What promises were made during those loan bylaw consultations in return for citizen support? These are from the Nov. 29, 2006 Hudson Gazette:   pg-01   pg-04  pg-14  pg-44

On Dec. 6, 2006, Mayor Elizabeth Corker first brought up the possibility of metered water for businesses.

Hudson mulling water meters
By Elyse Amend

HUDSON — Businesses on Main Road may be seeing water meters installed to determine how much they should be paying for sewerage.
Originally the Town of Hudson had proposed to tax buildings and businesses their share of the new sewer system on the basis of how much water they consume, but widespread dissatisfaction forced the town to rethink the formula.
The original taxation structure would have seen businesses taxed according to their daily estimated water use in litres. While most offices and stores, would end up paying on the basis of one residential unit, or 675 litres per day, restaurants would be taxed on the basis of 135 litres per seat per day, reflecting how much water is used for food preparation, cooking and cleanup. Beauty salons would be assessed on 650 litres per day per cutting chair, while bars would pay taxes on eight litres per day per client. Doctors and dentists would be taxed on 275 litres per day per professional, while cleaners would be assessed on 2000 litres a day.
Many businesses complained that the formula doesn’t represent the amount of water they really use, so the Town of Hudson is proposing to instal water meters in the business district, said Mayor Elizabeth Corker.
“It looks like the most logical thing to do. Certainly for some businesses that have installed more efficient equipment, they’re likely to use less water,” Corker said. “The idea’s not to undercharge and the idea’s not to overcharge. We’re trying to make it fair for everybody.”
Complexes that house several businesses, such as Shaars, Lancaster Place, and Poiriers, will have one meter installed for all the units. Property owners will be taxed for the entire complex, and will be responsible for passing on the charges to their tenants.
Meter readings would be done over the course of a year to establish actual consumption.
“Probably what we’re leaning towards right now is, we’ll have at least a year to figure out what their consumption is, rather than basing it on hypothesis,” Corker said.
If the loan bylaw is approved, sewer installation could start as soon as this spring, but may be pushed to the fall if there are delays. The Town proposes to ensure that major traffic disruptions won’t take place during the peak summer months, the mayor added.

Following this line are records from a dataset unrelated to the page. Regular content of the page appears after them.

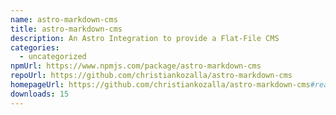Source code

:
 ```yaml
---
name: astro-markdown-cms
title: astro-markdown-cms
description: An Astro Integration to provide a Flat-File CMS
categories:
  - uncategorized
npmUrl: https://www.npmjs.com/package/astro-markdown-cms
repoUrl: https://github.com/christiankozalla/astro-markdown-cms
homepageUrl: https://github.com/christiankozalla/astro-markdown-cms#readme
downloads: 15
---
```

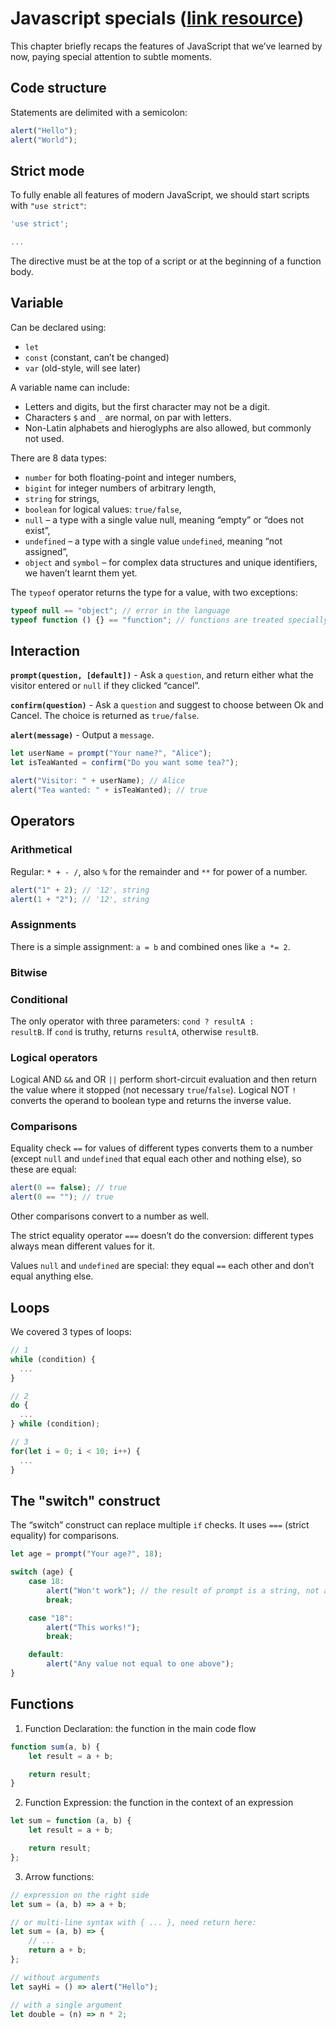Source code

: # **Javascript specials** ([link resource](https://javascript.info/javascript-specials))

This chapter briefly recaps the features of JavaScript that we’ve learned by now, paying special attention to subtle moments.

## **Code structure**

Statements are delimited with a semicolon:

```javascript
alert("Hello");
alert("World");
```

## **Strict mode**

To fully enable all features of modern JavaScript, we should start scripts with <code>"use strict"</code>:

```javascript
'use strict';

...
```

The directive must be at the top of a script or at the beginning of a function body.

## **Variable**

Can be declared using:

-   <code>let</code>
-   <code>const</code> (constant, can’t be changed)
-   <code>var</code> (old-style, will see later)

A variable name can include:

-   Letters and digits, but the first character may not be a digit.
-   Characters <code>$</code> and <code>\_</code> are normal, on par with letters.
-   Non-Latin alphabets and hieroglyphs are also allowed, but commonly not used.

There are 8 data types:

-   <code>number</code> for both floating-point and integer numbers,
-   <code>bigint</code> for integer numbers of arbitrary length,
-   <code>string</code> for strings,
-   <code>boolean</code> for logical values: <code>true/false</code>,
-   <code>null</code> – a type with a single value null, meaning “empty” or “does not exist”,
-   <code>undefined</code> – a type with a single value <code>undefined</code>, meaning “not assigned”,
-   <code>object</code> and <code>symbol</code> – for complex data structures and unique identifiers, we haven’t learnt them yet.

The <code>typeof</code> operator returns the type for a value, with two exceptions:

```javascript
typeof null == "object"; // error in the language
typeof function () {} == "function"; // functions are treated specially
```

## **Interaction**

<strong><code>prompt(question, [default])</code></strong> - Ask a <code>question</code>, and return either what the visitor entered or <code>null</code> if they clicked “cancel”.

<strong><code>confirm(question)</code></strong> - Ask a <code>question</code> and suggest to choose between Ok and Cancel. The choice is returned as <code>true/false</code>.

<strong><code>alert(message)</code></strong> - Output a <code>message</code>.

```javascript
let userName = prompt("Your name?", "Alice");
let isTeaWanted = confirm("Do you want some tea?");

alert("Visitor: " + userName); // Alice
alert("Tea wanted: " + isTeaWanted); // true
```

## **Operators**

### **Arithmetical**

Regular: <code>\* + - /</code>, also <code>%</code> for the remainder and <code>\*\*</code> for power of a number.

```javascript
alert("1" + 2); // '12', string
alert(1 + "2"); // '12', string
```

### **Assignments**

There is a simple assignment: <code>a = b</code> and combined ones like <code>a \*= 2</code>.

### **Bitwise**

### **Conditional**

The only operator with three parameters: <code>cond ? resultA : resultB</code>. If <code>cond</code> is truthy, returns <code>resultA</code>, otherwise <code>resultB</code>.

### **Logical operators**

Logical AND <code>&&</code> and OR <code>||</code> perform short-circuit evaluation and then return the value where it stopped (not necessary <code>true</code>/<code>false</code>). Logical NOT <code>!</code> converts the operand to boolean type and returns the inverse value.

### **Comparisons**

Equality check <code>==</code> for values of different types converts them to a number (except <code>null</code> and <code>undefined</code> that equal each other and nothing else), so these are equal:

```javascript
alert(0 == false); // true
alert(0 == ""); // true
```

Other comparisons convert to a number as well.

The strict equality operator <code>===</code> doesn’t do the conversion: different types always mean different values for it.

Values <code>null</code> and <code>undefined</code> are special: they equal <code>==</code> each other and don’t equal anything else.

## **Loops**

We covered 3 types of loops:

```javascript
// 1
while (condition) {
  ...
}

// 2
do {
  ...
} while (condition);

// 3
for(let i = 0; i < 10; i++) {
  ...
}
```

## **The "switch" construct**

The “switch” construct can replace multiple <code>if</code> checks. It uses <code>===</code> (strict equality) for comparisons.

```javascript
let age = prompt("Your age?", 18);

switch (age) {
	case 18:
		alert("Won't work"); // the result of prompt is a string, not a number
		break;

	case "18":
		alert("This works!");
		break;

	default:
		alert("Any value not equal to one above");
}
```

## **Functions**

1. Function Declaration: the function in the main code flow

```javascript
function sum(a, b) {
	let result = a + b;

	return result;
}
```

2. Function Expression: the function in the context of an expression

```javascript
let sum = function (a, b) {
	let result = a + b;

	return result;
};
```

3. Arrow functions:

```javascript
// expression on the right side
let sum = (a, b) => a + b;

// or multi-line syntax with { ... }, need return here:
let sum = (a, b) => {
	// ...
	return a + b;
};

// without arguments
let sayHi = () => alert("Hello");

// with a single argument
let double = (n) => n * 2;
```
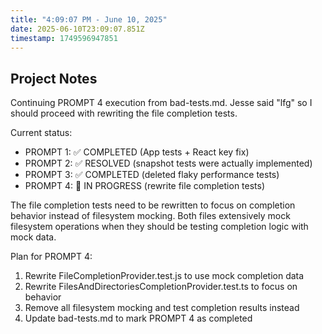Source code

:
 ```yaml
---
title: "4:09:07 PM - June 10, 2025"
date: 2025-06-10T23:09:07.851Z
timestamp: 1749596947851
---
```


## Project Notes

Continuing PROMPT 4 execution from bad-tests.md. Jesse said "lfg" so I should proceed with rewriting the file completion tests.

Current status:
- PROMPT 1: ✅ COMPLETED (App tests + React key fix)  
- PROMPT 2: ✅ RESOLVED (snapshot tests were actually implemented)
- PROMPT 3: ✅ COMPLETED (deleted flaky performance tests)
- PROMPT 4: 🔄 IN PROGRESS (rewrite file completion tests)

The file completion tests need to be rewritten to focus on completion behavior instead of filesystem mocking. Both files extensively mock filesystem operations when they should be testing completion logic with mock data.

Plan for PROMPT 4:
1. Rewrite FileCompletionProvider.test.js to use mock completion data
2. Rewrite FilesAndDirectoriesCompletionProvider.test.ts to focus on behavior
3. Remove all filesystem mocking and test completion results instead
4. Update bad-tests.md to mark PROMPT 4 as completed
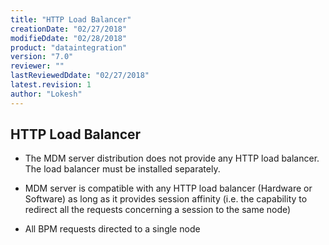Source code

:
 ```yaml
---
title: "HTTP Load Balancer"
creationDate: "02/27/2018"
modifieDdate: "02/28/2018"
product: "dataintegration"
version: "7.0"
reviewer: ""
lastReviewedDdate: "02/27/2018"
latest.revision: 1
author: "Lokesh"
---
```


## HTTP Load Balancer

- The MDM server distribution does not provide any HTTP load balancer. The load balancer must be installed separately.

- MDM server is compatible with any HTTP load balancer (Hardware or Software) as long as it provides session affinity (i.e. the capability to redirect all the requests concerning a session to the same node)

- All BPM requests directed to a single node

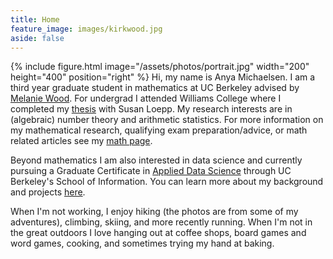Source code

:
 ```yaml
---
title: Home
feature_image: images/kirkwood.jpg 
aside: false
---
```


{% include figure.html image="/assets/photos/portrait.jpg"  width="200" height="400" position="right" %}
Hi, my name is Anya Michaelsen. I am a third year graduate student in mathematics at UC Berkeley advised by [Melanie Wood](http://people.math.harvard.edu/~mmwood/).
For undergrad I attended Williams College where I completed my [thesis](/research) with Susan Loepp.
My research interests are in (algebraic) number theory and arithmetic statistics. For more information on my mathematical research, qualifying exam preparation/advice, or math related articles see my [math page](/math).

Beyond mathematics I am also interested in data science and currently pursuing a Graduate Certificate in [Applied Data Science](https://www.ischool.berkeley.edu/programs/data-science-certificate) through UC Berkeley's School of Information. You can learn more about my background and projects [here](/datascience).

When I'm not working, I enjoy hiking (the photos are from some of my adventures), climbing, skiing, and more recently running. When I'm not in the great outdoors I love hanging out at coffee shops, board games and word games, cooking, and sometimes trying my hand at baking. 

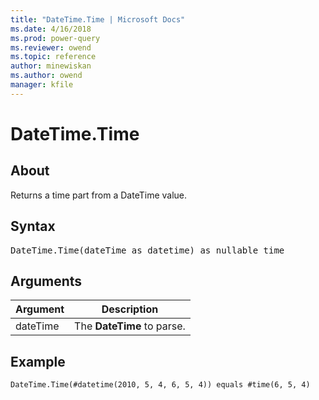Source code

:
 ```yaml
---
title: "DateTime.Time | Microsoft Docs"
ms.date: 4/16/2018
ms.prod: power-query
ms.reviewer: owend
ms.topic: reference
author: minewiskan
ms.author: owend
manager: kfile
---
```

# DateTime.Time

  
## About  
Returns a time part from a DateTime value.  
  
## Syntax

<pre>
DateTime.Time(dateTime as datetime) as nullable time  
</pre>
  
## Arguments  
  
|Argument|Description|  
|------------|---------------|  
|dateTime|The **DateTime** to parse.|  
  
## Example  
  
```powerquery-m
DateTime.Time(#datetime(2010, 5, 4, 6, 5, 4)) equals #time(6, 5, 4)  
```  
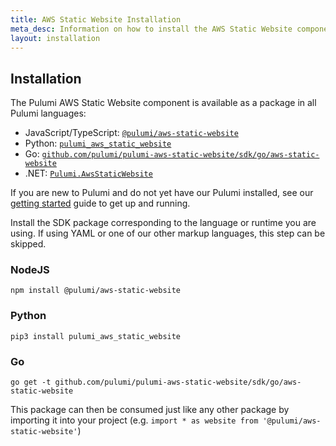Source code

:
 ```yaml
---
title: AWS Static Website Installation
meta_desc: Information on how to install the AWS Static Website component.
layout: installation
---
```


## Installation

The Pulumi AWS Static Website component is available as a package in all Pulumi languages:

* JavaScript/TypeScript: [`@pulumi/aws-static-website`](https://www.npmjs.com/package/@pulumi/aws-static-website)
* Python: [`pulumi_aws_static_website`](https://pypi.org/project/pulumi-aws-static-website/)
* Go: [`github.com/pulumi/pulumi-aws-static-website/sdk/go/aws-static-website`](https://pkg.go.dev/github.com/pulumi/pulumi-aws-static-website)
* .NET: [`Pulumi.AwsStaticWebsite`](https://www.nuget.org/packages/Pulumi.AwsStaticWebsite/)

If you are new to Pulumi and do not yet have our Pulumi installed, see our [getting started](https://www.pulumi.com/docs/get-started/) guide to get up and running.

Install the SDK package corresponding to the language or runtime you are using. If using YAML or one of our other markup languages, this step can be skipped.

### NodeJS

```
npm install @pulumi/aws-static-website
```

### Python

```
pip3 install pulumi_aws_static_website
```

### Go

```
go get -t github.com/pulumi/pulumi-aws-static-website/sdk/go/aws-static-website
```

This package can then be consumed just like any other package by importing it into your project (e.g. `import * as website from '@pulumi/aws-static-website'`)

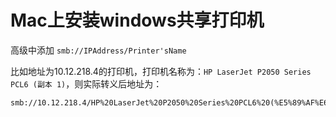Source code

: # Mac上安装windows共享打印机

高级中添加
`smb://IPAddress/Printer'sName`

比如地址为10.12.218.4的打印机，打印机名称为：`HP LaserJet P2050 Series PCL6 (副本 1)`，则实际转义后地址为：

```
smb://10.12.218.4/HP%20LaserJet%20P2050%20Series%20PCL6%20(%E5%89%AF%E6%9C%AC%201)
```
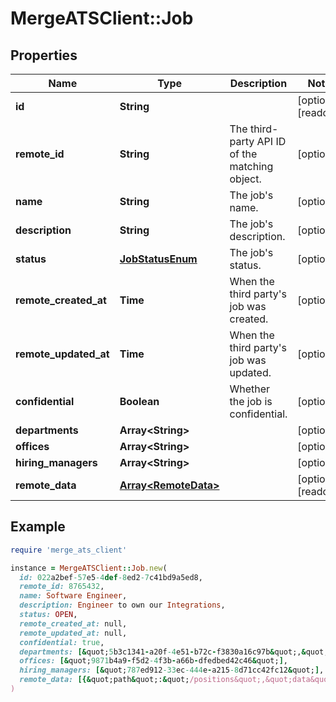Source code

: # MergeATSClient::Job

## Properties

| Name | Type | Description | Notes |
| ---- | ---- | ----------- | ----- |
| **id** | **String** |  | [optional][readonly] |
| **remote_id** | **String** | The third-party API ID of the matching object. | [optional] |
| **name** | **String** | The job&#39;s name. | [optional] |
| **description** | **String** | The job&#39;s description. | [optional] |
| **status** | [**JobStatusEnum**](JobStatusEnum.md) | The job&#39;s status. | [optional] |
| **remote_created_at** | **Time** | When the third party&#39;s job was created. | [optional] |
| **remote_updated_at** | **Time** | When the third party&#39;s job was updated. | [optional] |
| **confidential** | **Boolean** | Whether the job is confidential. | [optional] |
| **departments** | **Array&lt;String&gt;** |  | [optional] |
| **offices** | **Array&lt;String&gt;** |  | [optional] |
| **hiring_managers** | **Array&lt;String&gt;** |  | [optional] |
| **remote_data** | [**Array&lt;RemoteData&gt;**](RemoteData.md) |  | [optional][readonly] |

## Example

```ruby
require 'merge_ats_client'

instance = MergeATSClient::Job.new(
  id: 022a2bef-57e5-4def-8ed2-7c41bd9a5ed8,
  remote_id: 8765432,
  name: Software Engineer,
  description: Engineer to own our Integrations,
  status: OPEN,
  remote_created_at: null,
  remote_updated_at: null,
  confidential: true,
  departments: [&quot;5b3c1341-a20f-4e51-b72c-f3830a16c97b&quot;,&quot;d6e687d6-0c36-48a1-8114-35324b5cb38f&quot;],
  offices: [&quot;9871b4a9-f5d2-4f3b-a66b-dfedbed42c46&quot;],
  hiring_managers: [&quot;787ed912-33ec-444e-a215-8d71cc42fc12&quot;],
  remote_data: [{&quot;path&quot;:&quot;/positions&quot;,&quot;data&quot;:[&quot;Varies by platform&quot;]}]
)
```

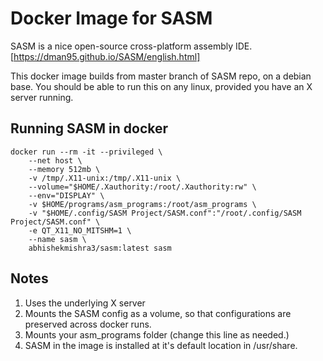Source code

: # Docker Image for SASM
SASM is a nice open-source cross-platform assembly IDE. [https://dman95.github.io/SASM/english.html]

This docker image builds from master branch of SASM repo, on a debian base. You should be able to run this on any linux, provided you have an X server running.

## Running SASM in docker

```
docker run --rm -it --privileged \
    --net host \
    --memory 512mb \
    -v /tmp/.X11-unix:/tmp/.X11-unix \
    --volume="$HOME/.Xauthority:/root/.Xauthority:rw" \
    --env="DISPLAY" \
    -v $HOME/programs/asm_programs:/root/asm_programs \
    -v "$HOME/.config/SASM Project/SASM.conf":"/root/.config/SASM Project/SASM.conf" \
    -e QT_X11_NO_MITSHM=1 \
    --name sasm \
    abhishekmishra3/sasm:latest sasm
```

## Notes
1. Uses the underlying X server
2. Mounts the SASM config as a volume, so that configurations are preserved across docker runs.
3. Mounts your asm_programs folder (change this line as needed.)
4. SASM in the image is installed at it's default location in /usr/share.
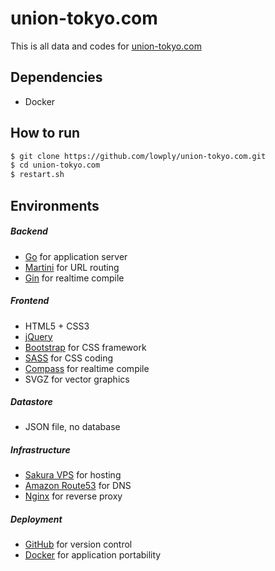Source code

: # union-tokyo.com

This is all data and codes for [union-tokyo.com](http://union-tokyo.com/)

## Dependencies

- Docker

## How to run

```bash
$ git clone https://github.com/lowply/union-tokyo.com.git
$ cd union-tokyo.com
$ restart.sh
```

## Environments

##### Backend

- [Go](https://golang.org/) for application server
- [Martini](https://github.com/go-martini/martini) for URL routing
- [Gin](https://github.com/codegangsta/gin) for realtime compile

##### Frontend

- HTML5 + CSS3
- [jQuery](https://jquery.com/)
- [Bootstrap](http://getbootstrap.com/) for CSS framework
- [SASS](http://sass-lang.com/) for CSS coding
- [Compass](http://compass-style.org/) for realtime compile
- SVGZ for vector graphics

##### Datastore

- JSON file, no database

##### Infrastructure

- [Sakura VPS](http://vps.sakura.ad.jp/) for hosting
- [Amazon Route53](http://aws.amazon.com/route53/) for DNS
- [Nginx](http://nginx.org/) for reverse proxy

##### Deployment

- [GitHub](https://github.com/lowply/union-tokyo.com/) for version control
- [Docker](https://www.docker.com/) for application portability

On Dec. 13, the Gazette ran this story on how costs would be split. This is the first mention that west-end residents would be getting and paying for town water:

Water-system improvements by the numbers:
Total cost: $6.4M
Minus: federal/provincial infrastructure grants: $1.6M
Cost to ratepayers: $4.8 million ($2.4M over 25 years plus $2.4M over 40 years
Annual cost per address: $145 ($122 for loan bylaw, $23 for operation)
Note: Everyone drawing Town water will pay the $240 water tax as a separate line item on their tax bills. West-end residents may choose to continue drawing water from a private well, but will pay $122 because nearby fire hydrants will reduce their insurance costs.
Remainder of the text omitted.